A globalist approach makes possible an overview that more parochial approaches may lack, but it also tends to encourage the framing of problems in global terms and the calling of international conferences to agree on solutions. Just as the problems of the Third World appeared hopeless, when considered in aggregate as a global problem, but more manageable when considered as a series of local problems, so a selective approach to postcommunist Europe will be necessary if only to ensure that effort and energy are applied effectively.
The intensive process of fragmentation under way at the moment in Europe undermines any attempt to produce a grand strategy for the whole area; it can do little justice to the variety of conditions in which states find themselves. Each state’s relative success will depend on a combination of whatever residual natural and economic assets remain following the ravages of communism, as well as on its ability to decide on and implement effective policies. Western support can help—but not in the absence of workable policies. Those states making the most progress on their own will inevitably develop the most valuable relations with the West. In this way the new order will be created from the bottom up.
The yearning for a new order that could match the Cold War in durability and stability, while scoring higher on democracy and economic growth was reflected in the metaphors with which it was discussed. Words like “system,” “structure” and “order” conveyed a comforting sense of regularity and design. The aspiration of an engineered stability was reflected in the idea of a “security architecture” to be constructed, with firm “foundations” and strong “pillars.”
These attempts to make stability the central strategic value of the new age are doomed to continual disappointment. Any relevant framework must reflect the creative opportunities as well as the dangers inherent in perpetual instability. Policies and institutions are already coming to be judged by metaphors of adaptation and movement: flexibility, versatility, agility, resistance and pressure, pushes and drives.

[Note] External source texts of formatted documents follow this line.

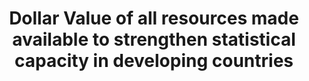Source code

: ---
data_non_statistical: true
goal_meta_link: http://unstats.un.org/sdgs/files/metadata-compilation/Metadata-Goal-17.pdf
graph_title: Dollar Value of all resources made available to strengthen statistical
  capacity in developing countries
graph_type: line
has_metadata: false
indicator: 17.19.1
indicator_name: Dollar value of all resources made available to strengthen statistical
  capacity in developing countries
indicator_sort_order: 17-19-01
indicator_variable: null
layout: indicator
national_geographical_coverage: United States
permalink: /17-19-1/
published: true
reporting_status: notstarted
sdg_goal: 17
source_active_1: true
source_notes_1: null
source_title_1: null
target: By 2030, build on existing initiatives to develop measurements of progress
  on sustainable development that complement gross domestic product, and support statistical
  capacity-building in developing countries.
target_id: '17.19'
title: Dollar Value of all resources made available to strengthen statistical capacity
  in developing countries
un_custodial_agency: 'PARIS21  (Partnering Agencies: UNSD, Regionall Commissions,
  World Bank)'
un_designated_tier: '1'
variable_description: null
variable_notes: null
---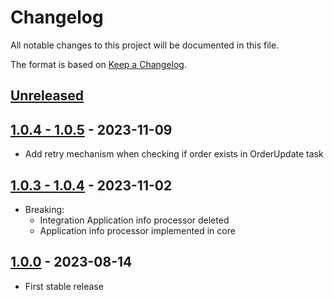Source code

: # Changelog
All notable changes to this project will be documented in this file.

The format is based on [Keep a Changelog](http://keepachangelog.com/en/1.0.0/).

## [Unreleased](https://github.com/Adyen/adyen-php-plugin-core/compare/main...dev)

## [1.0.4 - 1.0.5](https://github.com/Adyen/adyen-php-plugin-core/compare/1.0.4...1.0.5) - 2023-11-09
- Add retry mechanism when checking if order exists in OrderUpdate task

## [1.0.3 - 1.0.4](https://github.com/Adyen/adyen-php-plugin-core/compare/1.0.3...1.0.4) - 2023-11-02
- Breaking: 
  - Integration Application info processor deleted
  - Application info processor implemented in core

## [1.0.0](https://github.com/Adyen/adyen-php-plugin-core/releases/tag/1.0.0) - 2023-08-14
- First stable release
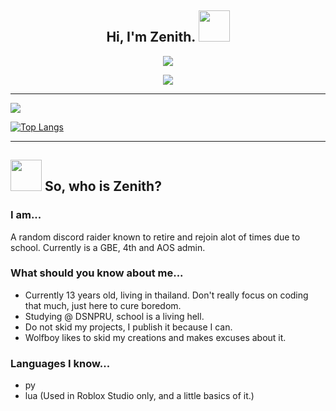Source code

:<h2 align="center"> Hi, I'm Zenith. <img src="https://media.giphy.com/media/mGcNjsfWAjY5AEZNw6/giphy.gif" width="50"></h2>

<div align="center">
  
  ![](https://komarev.com/ghpvc/?username=zendivinity&color=gray)
  
  <img src="https://discord.c99.nl/widget/theme-4/968117762281066526.png"></img>
  
</div>

---

<a href="">
  
<img align="center" src="https://github-readme-stats.vercel.app/api?username=zendivinity&count_private=true&include_all_commits=true&show_icons=true&title_color=007bff&text_color=e7e7e7&icon_color=007bff&bg_color=171c28" />
  
![Top Langs](https://github-readme-stats.vercel.app/api/top-langs/?username=zendivinity&layout=compact&title_color=007bff&text_color=e7e7e7&icon_color=007bff&bg_color=171c28)
  
</a>

---

## <img src="https://media.giphy.com/media/VgCDAzcKvsR6OM0uWg/giphy.gif" width="50"> So, who is Zenith?  

### I am...
A random discord raider known to retire and rejoin alot of times due to school. Currently is a GBE, 4th and AOS admin.

### What should you know about me...
* Currently 13 years old, living in thailand. Don't really focus on coding that much, just here to cure boredom.
* Studying @ DSNPRU, school is a living hell.
* Do not skid my projects, I publish it because I can.
* Wolfboy likes to skid my creations and makes excuses about it.

### Languages I know...
* py
* lua (Used in Roblox Studio only, and a little basics of it.)

<!---
zenithxv/zenithxv is a ✨ special ✨ repository because its `README.md` (this file) appears on your GitHub profile.
You can click the Preview link to take a look at your changes.
--->
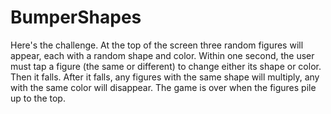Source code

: # BumperShapes

Here's the challenge. At the top of the screen three random figures will appear, each with a random shape and color. Within one second, the user must tap a figure (the same or different) to change either its shape or color. Then it falls. After it falls, any figures with the same shape will multiply, any with the same color will disappear. The game is over when the figures pile up to the top.
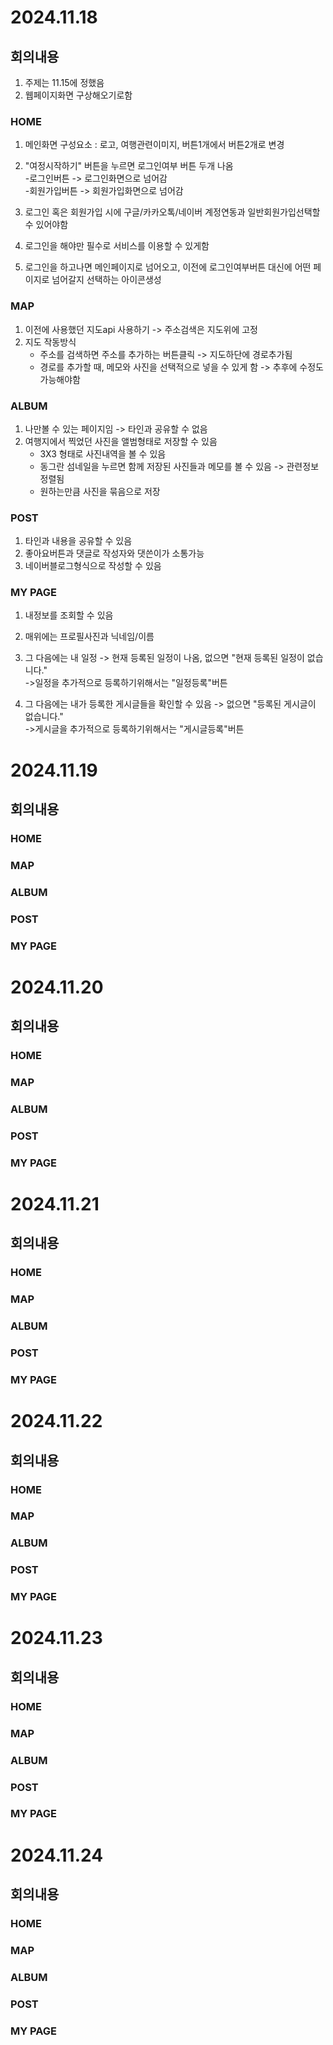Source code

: # 2024.11.18
## 회의내용
1. 주제는 11.15에 정했음
2. 웹페이지화면 구상해오기로함

### HOME

1. 메인화면 구성요소 : 로고, 여행관련이미지, 버튼1개에서 버튼2개로 변경
2. "여정시작하기" 버튼을 누르면 로그인여부 버튼 두개 나옴
<br>-로그인버튼 -> 로그인화면으로 넘어감
<br>-회원가입버튼 -> 회원가입화면으로 넘어감

3. 로그인 혹은 회원가입 시에 구글/카카오톡/네이버 계정연동과 일반회원가입선택할 수 있어야함
4. 로그인을 해야만 필수로 서비스를 이용할 수 있게함
5. 로그인을 하고나면 메인페이지로 넘어오고, 이전에 로그인여부버튼 대신에 어떤 페이지로 넘어갈지 선택하는 아이콘생성

### MAP

1. 이전에 사용했던 지도api 사용하기 -> 주소검색은 지도위에 고정
2. 지도 작동방식
    - 주소를 검색하면 주소를 추가하는 버튼클릭 -> 지도하단에 경로추가됨
    - 경로를 추가할 때, 메모와 사진을 선택적으로 넣을 수 있게 함 -> 추후에 수정도 가능해야함

### ALBUM

1. 나만볼 수 있는 페이지임 -> 타인과 공유할 수 없음
2. 여행지에서 찍었던 사진을 앨범형태로 저장할 수 있음
    - 3X3 형태로 사진내역을 볼 수 있음
    - 동그란 섬네일을 누르면 함께 저장된 사진들과 메모를 볼 수 있음 -> 관련정보 정렬됨
    - 원하는만큼 사진을 묶음으로 저장

### POST

1. 타인과 내용을 공유할 수 있음
2. 좋아요버튼과 댓글로 작성자와 댓쓴이가 소통가능
3. 네이버블로그형식으로 작성할 수 있음

### MY PAGE

1. 내정보를 조회할 수 있음
2. 매위에는 프로필사진과 닉네임/이름
3. 그 다음에는 내 일정 -> 현재 등록된 일정이 나옴, 없으면 "현재 등록된 일정이 없습니다."
<br>->일정을 추가적으로 등록하기위해서는 "일정등록"버튼

4. 그 다음에는 내가 등록한 게시글들을 확인할 수 있음 -> 없으면 "등록된 게시글이 없습니다."
<br>->게시글을 추가적으로 등록하기위해서는 "게시글등록"버튼


# 2024.11.19
## 회의내용

### HOME



### MAP



### ALBUM



### POST



### MY PAGE


# 2024.11.20
## 회의내용

### HOME



### MAP



### ALBUM



### POST



### MY PAGE


# 2024.11.21
## 회의내용

### HOME



### MAP



### ALBUM



### POST



### MY PAGE


# 2024.11.22
## 회의내용

### HOME



### MAP



### ALBUM



### POST



### MY PAGE


# 2024.11.23
## 회의내용

### HOME



### MAP



### ALBUM



### POST



### MY PAGE


# 2024.11.24
## 회의내용

### HOME



### MAP



### ALBUM



### POST



### MY PAGE

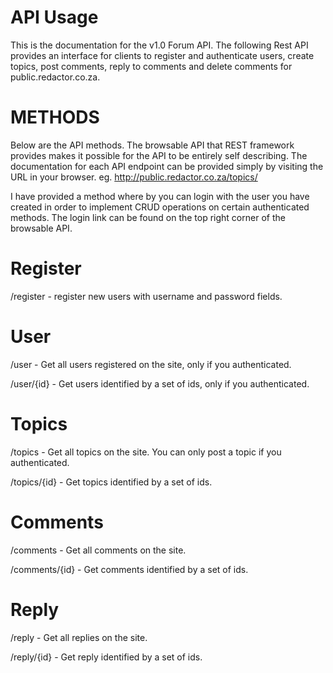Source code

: API Usage
==========
This is the documentation for the v1.0 Forum API. The following Rest API provides an interface for clients to register and authenticate users, create topics, post comments, reply to comments and delete comments for public.redactor.co.za.

METHODS
=======

Below are the API methods. The browsable API that REST framework provides makes it possible for the API to be entirely self describing. The documentation for each API endpoint can be provided simply by visiting the URL in your browser. eg. http://public.redactor.co.za/topics/

I have provided a method where by you can login with the user you have created in order to implement CRUD operations on certain authenticated methods. The login link can be found on the top right corner of the browsable API.

Register
=========
/register - register new users with username and password fields.

User
=====
/user - Get all users registered on the site, only if you authenticated.

/user/{id} - Get users identified by a set of ids, only if you authenticated.

Topics
======
/topics - Get all topics on the site. You can only post a topic if you authenticated.

/topics/{id} - Get topics identified by a set of ids.

Comments
=========
/comments - Get all comments on the site.

/comments/{id} - Get comments identified by a set of ids.

Reply
======
/reply - Get all replies on the site.

/reply/{id} - Get reply identified by a set of ids.
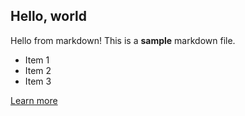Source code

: ## Hello, world

Hello from markdown! This is a **sample** markdown file.

- Item 1
- Item 2
- Item 3

[Learn more](https://example.com)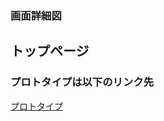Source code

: ### 画面詳細図
## トップページ
### プロトタイプは以下のリンク先
[プロトタイプ](https://www.figma.com/file/ehNykJaNhrLFyaSn60GLLv/Untitled?node-id=0%3A1)
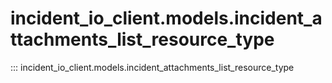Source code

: # incident_io_client.models.incident_attachments_list_resource_type

::: incident_io_client.models.incident_attachments_list_resource_type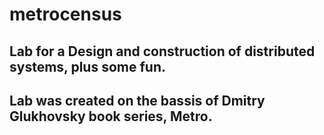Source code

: # metrocensus
## Lab for a Design and construction of distributed systems, plus some fun.
## Lab was created on the bassis of Dmitry Glukhovsky book series, Metro.
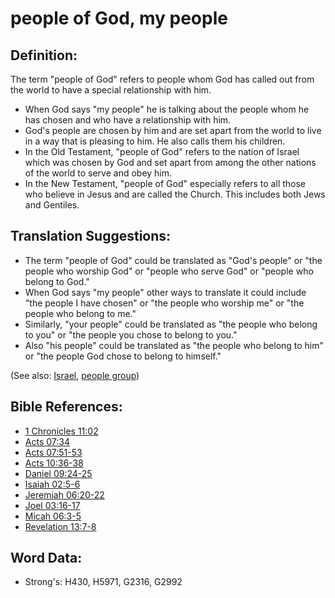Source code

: # people of God, my people #

## Definition: ##

The term "people of God" refers to people whom God has called out from the world to have a special relationship with him.

* When God says "my people" he is talking about the people whom he has chosen and who have a relationship with him.
* God's people are chosen by him and are set apart from the world to live in a way that is pleasing to him. He also calls them his children.
* In the Old Testament, "people of God" refers to the nation of Israel which was chosen by God and set apart from among the other nations of the world to serve and obey him.
* In the New Testament, "people of God" especially refers to all those who believe in Jesus and are called the Church. This includes both Jews and Gentiles.

## Translation Suggestions: ##

* The term "people of God" could be translated as "God's people" or "the people who worship God" or "people who serve God" or "people who belong to God."
* When God says "my people" other ways to translate it could include "the people I have chosen" or "the people who worship me" or "the people who belong to me."
* Similarly, "your people"  could be translated as "the people who belong to you" or "the people you chose to belong to you."
* Also "his people" could be translated as "the people who belong to him" or "the people God chose to belong to himself."

(See also: [Israel](../kt/israel.md), [people group](../other/peoplegroup.md))

## Bible References: ##

* [1 Chronicles 11:02](rc://en/tn/help/1ch/11/02)
* [Acts 07:34](rc://en/tn/help/act/07/34)
* [Acts 07:51-53](rc://en/tn/help/act/07/51)
* [Acts 10:36-38](rc://en/tn/help/act/10/36)
* [Daniel 09:24-25](rc://en/tn/help/dan/09/24)
* [Isaiah 02:5-6](rc://en/tn/help/isa/02/05)
* [Jeremiah 06:20-22](rc://en/tn/help/jer/06/20)
* [Joel 03:16-17](rc://en/tn/help/jol/03/16)
* [Micah 06:3-5](rc://en/tn/help/mic/06/03)
* [Revelation 13:7-8](rc://en/tn/help/rev/13/07)

## Word Data: ##

* Strong's: H430, H5971, G2316, G2992
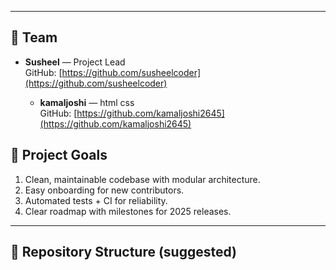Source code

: 
---
## 👥 Team
- **Susheel** — Project Lead   
  GitHub: [https://github.com/susheelcoder](https://github.com/susheelcoder)


  - **kamaljoshi** — html css  
  GitHub: [https://github.com/kamaljoshi2645](https://github.com/kamaljoshi2645)

<!-- - **Shivam** — Developer  
  GitHub: [https://github.com/Shivam-pal-88102](https://github.com/Shivam-pal-88102) -->

<!-- - **vijay dhanik** — HTML and CSS  
  GitHub: [https://github.com/vijaydhanik](https://github.com/vijaydhanik) -->

<!-- - **Karan Bisht** — Full-Stack developer
  GitHub: [https://github.com/Karanbisht40](https://github.com/Karanbisht40) -->
  
<!-- - **Kartik Singh** — HTML5, CSS  
  GitHub: [https://github.com/kartiksingh3129-bit](https://github.com/kartiksingh3129-bit) -->



## 🧭 Project Goals
1. Clean, maintainable codebase with modular architecture.  
2. Easy onboarding for new contributors.  
3. Automated tests + CI for reliability.  
4. Clear roadmap with milestones for 2025 releases.

---
## 📁 Repository Structure (suggested)

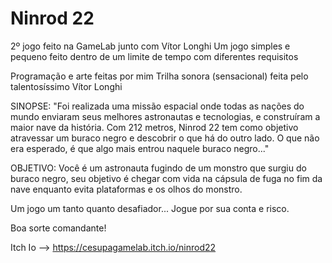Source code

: # Ninrod 22
2º jogo feito na GameLab junto com Vítor Longhi
Um jogo simples e pequeno feito dentro de um limite de tempo com diferentes requisitos

Programação e arte feitas por mim
Trilha sonora (sensacional) feita pelo talentosíssimo Vítor Longhi

SINOPSE:
"Foi realizada uma missão espacial onde todas as nações do mundo enviaram seus melhores astronautas e tecnologias, e construíram a maior nave da história. 
Com 212 metros, Ninrod 22 tem como objetivo atravessar um buraco negro e descobrir o que há do outro lado. 
O que não era esperado, é que algo mais entrou naquele buraco negro..." 

OBJETIVO:
Você é um astronauta fugindo de um monstro que surgiu do buraco negro, seu objetivo é chegar com vida na cápsula de fuga no fim da nave enquanto evita plataformas e os olhos do monstro.

Um jogo um tanto quanto desafiador... Jogue por sua conta e risco. 

Boa sorte comandante!

Itch Io --> https://cesupagamelab.itch.io/ninrod22 
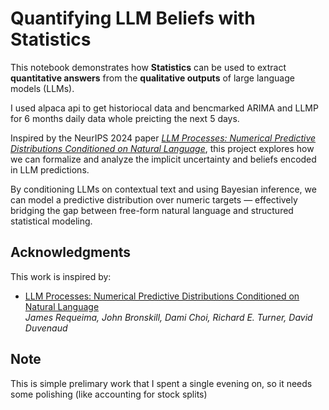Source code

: # Quantifying LLM Beliefs with  Statistics

This notebook demonstrates how **Statistics** can be used to extract **quantitative answers** from the **qualitative outputs** of large language models (LLMs).

I used alpaca api to get historiocal data and bencmarked ARIMA and LLMP for 6 months daily data whole preicting the next 5 days.

Inspired by the NeurIPS 2024 paper [_LLM Processes: Numerical Predictive Distributions Conditioned on Natural Language_](https://proceedings.neurips.cc/paper_files/paper/2024/file/c5ec22711f3a4a2f4a0a8ffd92167190-Paper-Conference.pdf), this project explores how we can formalize and analyze the implicit uncertainty and beliefs encoded in LLM predictions.

By conditioning LLMs on contextual text and using Bayesian inference, we can model a predictive distribution over numeric targets — effectively bridging the gap between free-form natural language and structured statistical modeling.


## Acknowledgments

This work is inspired by:
- [LLM Processes: Numerical Predictive Distributions Conditioned on Natural Language](https://proceedings.neurips.cc/paper_files/paper/2024/file/c5ec22711f3a4a2f4a0a8ffd92167190-Paper-Conference.pdf)  
  _James Requeima, John Bronskill, Dami Choi, Richard E. Turner, David Duvenaud_

## Note

This is simple prelimary work that I spent a single evening on, so it needs some polishing (like accounting for stock splits)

In all this a crisis fatigue may soon set in, for the process will be frustrating and the results often dispiriting. It is by no means self-evident that the west Europeans have the staying power to handle even a selection of the challenges thrown up by the developing disorder in postcommunist Europe, let alone those left in the rest of the world. They may be tempted to concentrate on an essentially defensive posture rather than actively promote favorable economic and political developments. But they will find it hard to escape the consequences of conflict and distress in the neighborhood, and so an arm’s-length approach is less of an option for western Europe than it is for the United States. The evidence thus far suggests that this is the option the United States will be tempted to follow.